A story from about a decade ago can perhaps illustrate the point.
I remember about a decade ago, a colleague in Lahore was telling me and some of my colleagues that he intends to inject stem cells directly into some of patients to cure them of blindness. My jaw dropped! How could he do that? He said he had asked his chairperson, and the chairperson found no problem with it. And what about institutional approval? I asked. He had no idea what I was talking about. There was no need for any institutional approval. Fortunately for his patients, he was never able to get the necessary consumables and his interests moved elsewhere.
My worry about lack of ethics in research is based on three observations.
First — there is no training in bioethics for our researchers and clinicians. Our scientists, lab technicians, researchers or professors are not required to go through mandatory annual research ethics training. We somehow assume that good upbringing, modesty, and religious education takes care of all this. I wish it was as simple as this.
Second — the institutional framework for ethical review of research projects is missing in most institutions. I can count on my left hand, the number of institutions that have a rigorous formal ethical review process. For some, the ethical review board does exist, but only on paper. For most, it doesn’t even exist on paper.

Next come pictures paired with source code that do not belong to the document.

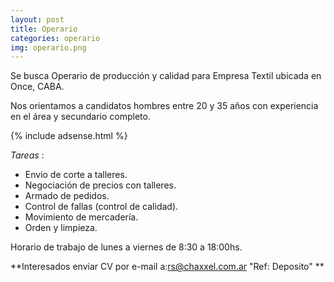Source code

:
 ```yaml
---
layout: post
title: Operario
categories: operario
img: operario.png
---
```


Se busca Operario de producción y calidad para Empresa Textil ubicada en Once, CABA.


Nos orientamos a candidatos hombres entre 20 y 35 años con experiencia en el área y secundario completo.

{% include adsense.html %}

_Tareas_ :
- Envio de corte a talleres.
- Negociación de precios con talleres.
- Armado de pedidos. 
- Control de fallas (control de calidad).
- Movimiento de mercadería.
- Orden y limpieza.

Horario de trabajo de lunes a viernes de 8:30 a 18:00hs. 

**Interesados enviar CV por e-mail a:rs@chaxxel.com.ar 
"Ref: Deposito"
**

Without a proper institutional framework, and the power of the institutions to stop research without a really rigorous review, ethically compromised research will continue to take place.
Finally — the goal of ethics in research is simple. It is based on the fundamental principle of “do no harm”, and for that we need to recognise the basic value of life, of dignity and of equality. For as long as we continue to think of some people as expendable or inferior in any form, we will continue to subject them to practices that are immoral and unethical. And with regard to the last point, we all are guilty. We gladly hand out real or metaphorical certificates that demeans them — socially, morally, politically or in hollow virtues of patriotism. For as long as some will always be less equal than others, ethical research remains a pipedream.
Published in The Express Tribune, March 12th, 2019.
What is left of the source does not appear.